È uno choc collettivo. L’opinione pubblica puritana non le perdona di aver tradito il marito con una donna. Larry King chiede immediatamente il divorzio (l’otterrà sei anni dopo). I pregiudizi sociali si traducono nella perdita a catena degli sponsor. E a 38 anni si ripresenta ai tornei, per pagare gli avvocati assoldati nella causa promossa contro di lei dall’ex amante Marilyn. La campionessa accusa il colpo ma non arretra. Combatte per la libertà sua e degli altri. Scrive: “Ognuno di noi, ragazze o ragazzi, può essere ciò che desidera essere”. Dà l’addio al tennis nell’83, a quarant’anni, ma gioca sporadicamente in doppio fino al ’90. Nel 1987 entra nella Hall of fame del suo sport. Nel 2009 Obama le conferisce, prima atleta donna, la Medaglia del Presidente per la libertà.

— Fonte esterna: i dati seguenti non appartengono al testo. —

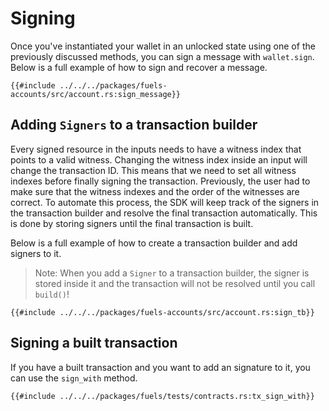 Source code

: # Signing

Once you've instantiated your wallet in an unlocked state using one of the previously discussed methods, you can sign a message with `wallet.sign`. Below is a full example of how to sign and recover a message.

```rust,ignore
{{#include ../../../packages/fuels-accounts/src/account.rs:sign_message}}
```

## Adding `Signers` to a transaction builder

Every signed resource in the inputs needs to have a witness index that points to a valid witness. Changing the witness index inside an input will change the transaction ID. This means that we need to set all witness indexes before finally signing the transaction. Previously, the user had to make sure that the witness indexes and the order of the witnesses are correct. To automate this process, the SDK will keep track of the signers in the transaction builder and resolve the final transaction automatically. This is done by storing signers until the final transaction is built.

Below is a full example of how to create a transaction builder and add signers to it.

> Note: When you add a `Signer` to a transaction builder, the signer is stored inside it and the transaction will not be resolved until you call `build()`!

```rust,ignore
{{#include ../../../packages/fuels-accounts/src/account.rs:sign_tb}}
```

## Signing a built transaction

If you have a built transaction and you want to add an signature to it, you can use the `sign_with` method.

```rust,ignore
{{#include ../../../packages/fuels/tests/contracts.rs:tx_sign_with}}
```
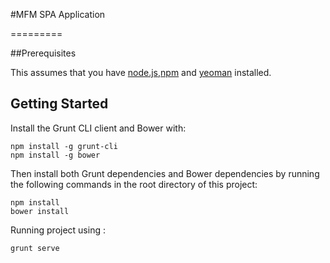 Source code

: #MFM SPA Application

=========

##Prerequisites

This assumes that you have [node.js](http://nodejs.org),[npm](https://npmjs.org/) and [yeoman](http://yeoman.io/) installed.


## Getting Started


Install the Grunt CLI client and Bower with:

```shell
npm install -g grunt-cli
npm install -g bower
```
Then install both Grunt dependencies and Bower dependencies by running the following commands in the root directory of this project:

```shell
npm install
bower install
```

Running project using :

```shell
grunt serve
```
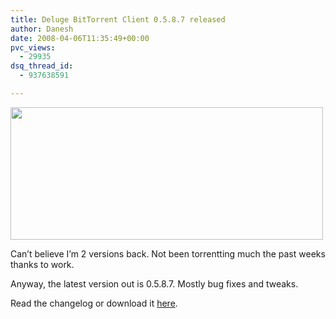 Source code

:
 ```yaml
---
title: Deluge BitTorrent Client 0.5.8.7 released
author: Danesh
date: 2008-04-06T11:35:49+00:00
pvc_views:
  - 29935
dsq_thread_id:
  - 937638591

---
```

<img loading="lazy" src="http://farm4.static.flickr.com/3191/2392375922_88b3850f8b.jpg" height="212" width="500" />

Can&#8217;t believe I&#8217;m 2 versions back. Not been torrentting much the past weeks thanks to work.

Anyway, the latest version out is 0.5.8.7. Mostly bug fixes and tweaks.

Read the changelog or download it [here][1].

 [1]: http://deluge-torrent.org/downloads.php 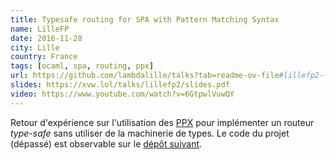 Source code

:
 ```yaml
---
title: Typesafe routing for SPA with Pattern Matching Syntax
name: LilleFP
date: 2016-11-28
city: Lille
country: France
tags: [ocaml, spa, routing, ppx]
url: https://github.com/lambdalille/talks?tab=readme-ov-file#lillefp2--lille--elixir
slides: https://xvw.lol/talks/lillefp2/slides.pdf
video: https://www.youtube.com/watch?v=6GtpwlVuwQY
---
```


Retour d'expérience sur l'utilisation des
[PPX](https://ocaml.org/docs/metaprogramming) pour implémenter un
routeur _type-safe_ sans utiliser de la machinerie de types. Le code
du projet (dépassé) est observable sur le [dépôt
suivant](https://github.com/xvw/jsoo_router).
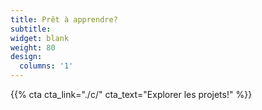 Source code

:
 ```yaml
---
title: Prêt à apprendre?
subtitle:
widget: blank
weight: 80
design:
  columns: '1'
---
```


{{% cta cta_link="./c/" cta_text="Explorer les projets!" %}}
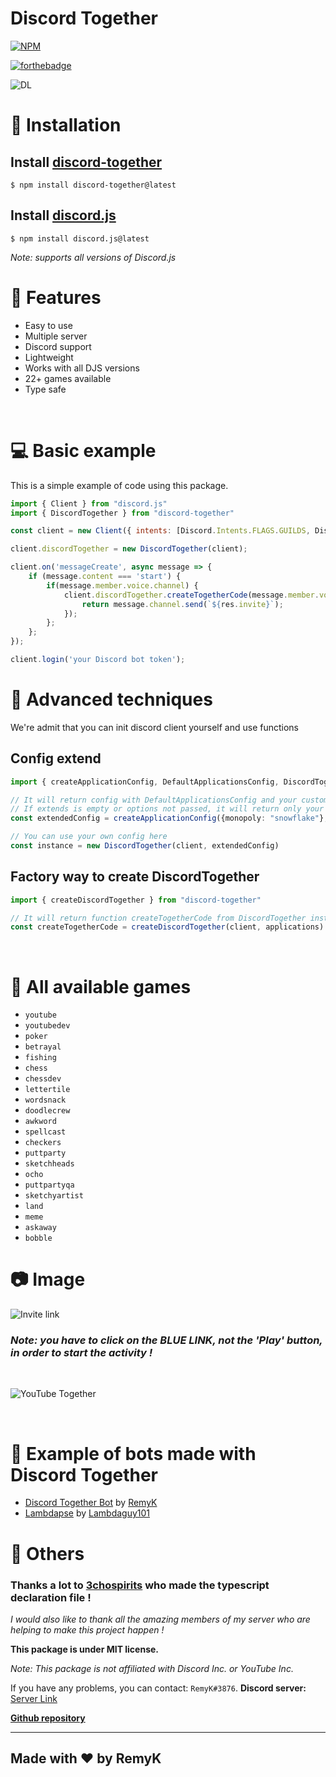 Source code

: <p align="center">
<h1><strong>Discord Together</strong></h1>

[![NPM](https://nodei.co/npm/discord-together.png)](https://nodei.co/npm/discord-together/)

[![forthebadge](https://forthebadge.com/images/badges/made-with-javascript.svg)](https://forthebadge.com)

![DL](https://img.shields.io/npm/dt/discord-together?style=for-the-badge)
</p>

# 🔩 Installation
## Install [discord-together](https://www.npmjs.com/package/discord-together)
```
$ npm install discord-together@latest
```

## Install [discord.js](https://www.npmjs.com/package/discord.js)
```
$ npm install discord.js@latest
```
*Note: supports all versions of Discord.js*

# 🔑 Features
- Easy to use
- Multiple server
- Discord support
- Lightweight
- Works with all DJS versions
- 22+ games available
- Type safe

<br/>

# 💻 Basic example
This is a simple example of code using this package.

```js
import { Client } from "discord.js"
import { DiscordTogether } from "discord-together"

const client = new Client({ intents: [Discord.Intents.FLAGS.GUILDS, Discord.Intents.FLAGS.GUILD_MESSAGES] });

client.discordTogether = new DiscordTogether(client);

client.on('messageCreate', async message => {
    if (message.content === 'start') {
        if(message.member.voice.channel) {
            client.discordTogether.createTogetherCode(message.member.voice.channel.id, 'sketchheads').then(async res => {
                return message.channel.send(`${res.invite}`);
            });
        };
    };
});

client.login('your Discord bot token');
```

# 🥷 Advanced techniques

We're admit that you can init discord client yourself and use functions

## Config extend

```ts
import { createApplicationConfig, DefaultApplicationsConfig, DiscordTogether } from "discord-together"

// It will return config with DefaultApplicationsConfig and your custom options
// If extends is empty or options not passed, it will return only your custom
const extendedConfig = createApplicationConfig({monopoly: "snowflake"}, {extends: [DefaultApplicationsConfig]})

// You can use your own config here
const instance = new DiscordTogether(client, extendedConfig)
```

## Factory way to create DiscordTogether

```ts
import { createDiscordTogether } from "discord-together"

// It will return function createTogetherCode from DiscordTogether instance
const createTogetherCode = createDiscordTogether(client, applications)
```
<br/>

# 🔨 All available games
 - `youtube`
 - `youtubedev`
 - `poker`
 - `betrayal`
 - `fishing`
 - `chess`
 - `chessdev`
 - `lettertile`
 - `wordsnack`
 - `doodlecrew`
 - `awkword`
 - `spellcast`
 - `checkers`
 - `puttparty`
 - `sketchheads`
 - `ocho`
 - `puttpartyqa`
 - `sketchyartist`
 - `land`
 - `meme`
 - `askaway`
 - `bobble`


# 📷 Image

![Invite link](https://media.discordapp.net/attachments/835896457454026802/837968506846183474/2021-05-01_10h26_17.png)

### *Note: you have to click on the BLUE LINK, not the 'Play' button, in order to start the activity !*

<br/>

![YouTube Together](https://media.discordapp.net/attachments/835896457454026802/837968510843093033/2021-05-01_10h27_31.png?width=1229&height=676)

<br/>

# 🌌 Example of bots made with Discord Together
- [Discord Together Bot](https://github.com/RemyK888/discord-together-bot) by [RemyK](https://github.com/RemyK888)
- [Lambdapse](https://github.com/lambdagit101/lambdapse) by [Lambdaguy101](https://github.com/lambdagit101)

# 🚀 Others

### **Thanks a lot to [3chospirits](https://github.com/3chospirits) who made the typescript declaration file !**

*I would also like to thank all the amazing members of my server who are helping to make this project happen !*

**This package is under MIT license.**

*Note: This package is not affiliated with Discord Inc. or YouTube Inc.*

If you have any problems, you can contact: `RemyK#3876`.
**Discord server:** [Server Link](https://discord.gg/GK8jFXkybz)

[**Github repository**](https://github.com/RemyK888/discord-together)

<hr>

## **Made with ❤ by RemyK**
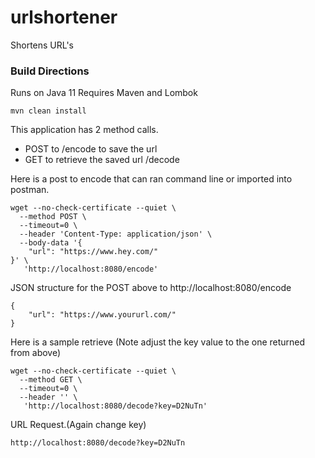 # urlshortener
Shortens URL's 

### Build Directions
Runs on Java 11
Requires Maven and Lombok
```
mvn clean install
```

This application has 2 method calls.
* POST to /encode to save the url 
* GET to retrieve the saved url /decode

Here is a post to encode that can ran command line or imported into postman.
```
wget --no-check-certificate --quiet \
  --method POST \
  --timeout=0 \
  --header 'Content-Type: application/json' \
  --body-data '{
    "url": "https://www.hey.com/"
}' \
   'http://localhost:8080/encode'
```
JSON structure for the POST above to http://localhost:8080/encode
```
{
    "url": "https://www.yoururl.com/"
}
```

Here is a sample retrieve (Note adjust the key value to the one returned from above)
```
wget --no-check-certificate --quiet \
  --method GET \
  --timeout=0 \
  --header '' \
   'http://localhost:8080/decode?key=D2NuTn'

```
URL Request.(Again change key)
```
http://localhost:8080/decode?key=D2NuTn
```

Nel 2017 esce il film La battaglia dei sessi ispirato al match con Bobby Riggs, a interpretare la sua parte è Emma Stone. Nel 2020 la Federation Cup (l’equivalente della Davis per le donne) prende il suo nome. Elton John le ha dedicato una canzone, Schulz molte strisce dei Peanuts. La rivista Life l’ha inserita tra le cento eminenti personalità americane del Novecento.
Nel 2018 ha sposato la compagna Ilana Kloss tra sorrisi, festa e commozione.
L’ultima frase del suo libro dice tutto: “Una volta che ho cominciato a vivere con sincerità sono riuscita di nuovo a respirare. Non devo più mentire o nascondermi. Sono libera”.